RARE — Ultragenyx Pharmaceutical Inc.
NASDAQ
Q1 2026 Earnings Call Summary
May 6, 2026
Summary of Ultragenyx Q1 2026 Earnings Call
1. Key Financial Results and Metrics
- Total Revenue: $136 million for Q1 2026.
- Crysvita: $93 million (North America: $39 million, Latin America and Turkey: $46 million, Europe: $8 million).
- Dojolvi: $18 million, consistent with steady growth.
- Evkeeza: $18 million, representing a 64% increase year-over-year.
- Mepsevii: $7 million.
- Operating Expenses: $305 million, including $30 million in cost of sales and $275 million in combined R&D and SG&A expenses.
- Net Loss: $185 million, or $1.84 per share.
- Cash Position: $534 million in cash, cash equivalents, and marketable securities.
- Net Cash Used in Operations: $197 million, expected to decrease in subsequent quarters.
2. Strategic Updates and Business Highlights
- Transformative Year: 2026 is expected to be transformative with anticipated revenue exceeding $700 million and multiple new drug approvals.
- Gene Therapy Developments: PDUFA dates set for GTX-102 (Angelman syndrome), DTX401, and UX111, with the latter two expected to launch in late 2026.
- Clinical Trials: Continued enrollment in the Phase 3 Aspire study for GTX-102, with promising long-term data showing benefits for patients.
- Global Commercialization: Revenue generation in over 35 countries, with a focus on building a robust commercial infrastructure to support new product launches.
3. Forward Guidance and Outlook
- 2026 Revenue Guidance: Reaffirmed guidance of $730 million to $760 million, reflecting 8% to 13% growth over 2025.
- Crysvita Revenue Expectation: Projected between $500 million and $520 million.
- Dojolvi Revenue Expectation: Projected between $100 million and $110 million.
- R&D and SG&A Expenses: Expected to remain flat or decrease slightly compared to 2025.
4. Bad News, Challenges, or Points of Concern
- High Operating Expenses: Total operating expenses remain significant, leading to a substantial net loss.
- Discontinuation Rates: While currently low, there are concerns about potential patient discontinuations due to the burden of study participation in clinical trials.
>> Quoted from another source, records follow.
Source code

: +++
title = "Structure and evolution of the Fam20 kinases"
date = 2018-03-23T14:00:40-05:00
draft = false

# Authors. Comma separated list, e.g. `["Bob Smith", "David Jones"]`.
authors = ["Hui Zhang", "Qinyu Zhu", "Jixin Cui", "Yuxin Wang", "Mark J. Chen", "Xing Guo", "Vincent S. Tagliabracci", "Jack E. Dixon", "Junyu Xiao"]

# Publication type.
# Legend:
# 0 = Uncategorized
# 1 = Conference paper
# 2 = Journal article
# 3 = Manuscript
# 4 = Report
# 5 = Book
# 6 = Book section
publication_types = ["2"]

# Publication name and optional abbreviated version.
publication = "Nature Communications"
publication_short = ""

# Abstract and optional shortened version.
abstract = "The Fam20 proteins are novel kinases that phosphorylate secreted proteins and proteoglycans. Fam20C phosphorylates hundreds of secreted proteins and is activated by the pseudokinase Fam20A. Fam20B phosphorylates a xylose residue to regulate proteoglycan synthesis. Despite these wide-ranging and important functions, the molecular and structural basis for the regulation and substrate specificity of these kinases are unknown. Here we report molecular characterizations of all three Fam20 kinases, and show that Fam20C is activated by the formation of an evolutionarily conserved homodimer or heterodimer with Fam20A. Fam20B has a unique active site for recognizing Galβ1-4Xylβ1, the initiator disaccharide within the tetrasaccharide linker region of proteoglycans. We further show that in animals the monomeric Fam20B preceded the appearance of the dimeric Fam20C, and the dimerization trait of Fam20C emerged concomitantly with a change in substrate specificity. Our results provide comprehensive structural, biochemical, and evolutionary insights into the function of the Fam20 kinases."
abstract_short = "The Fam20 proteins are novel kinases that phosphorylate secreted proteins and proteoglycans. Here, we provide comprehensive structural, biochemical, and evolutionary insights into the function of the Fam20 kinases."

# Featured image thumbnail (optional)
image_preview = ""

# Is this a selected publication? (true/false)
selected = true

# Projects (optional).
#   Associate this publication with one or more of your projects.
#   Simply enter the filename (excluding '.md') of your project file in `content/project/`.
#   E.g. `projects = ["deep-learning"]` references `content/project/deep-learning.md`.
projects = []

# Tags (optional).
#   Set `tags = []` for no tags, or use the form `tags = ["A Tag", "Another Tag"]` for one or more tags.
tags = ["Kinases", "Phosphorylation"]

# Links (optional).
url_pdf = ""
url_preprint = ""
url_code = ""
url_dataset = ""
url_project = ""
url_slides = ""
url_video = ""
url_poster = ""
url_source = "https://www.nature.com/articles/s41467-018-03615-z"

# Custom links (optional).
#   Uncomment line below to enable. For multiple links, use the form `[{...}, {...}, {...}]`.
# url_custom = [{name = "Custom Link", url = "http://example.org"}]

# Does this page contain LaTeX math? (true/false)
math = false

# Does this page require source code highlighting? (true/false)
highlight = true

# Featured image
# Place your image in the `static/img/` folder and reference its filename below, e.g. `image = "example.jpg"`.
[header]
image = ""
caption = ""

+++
- Regulatory Risks: The success of upcoming product launches and the ability to navigate complex reimbursement processes pose ongoing risks.
- Market Competition: The company is focused on rare diseases with limited competition, but the landscape remains challenging with the influx of late-stage programs.
5. Notable Q&A Insights
- MDRI vs. Bayley-4 Cognition: The company expressed more confidence in the MDRI as a robust measure for assessing treatment efficacy in Angelman syndrome, while acknowledging the Bayley-4 as a critical endpoint.
- Sham Performance in Trials: Management is confident that sham performance will not significantly affect outcomes in the Aspire study, based on historical data.
- Discontinuation Management: Plans are in place to minimize discontinuation rates in the commercial setting, focusing on patient convenience and support.
- PRV Monetization: The company plans to monetize two Priority Review Vouchers (PRVs) from upcoming launches, which could provide additional financial upside.
Overall, Ultragenyx is positioned for growth with a strong pipeline and strategic focus on rare diseases, despite facing challenges related to high operating costs and regulatory complexities.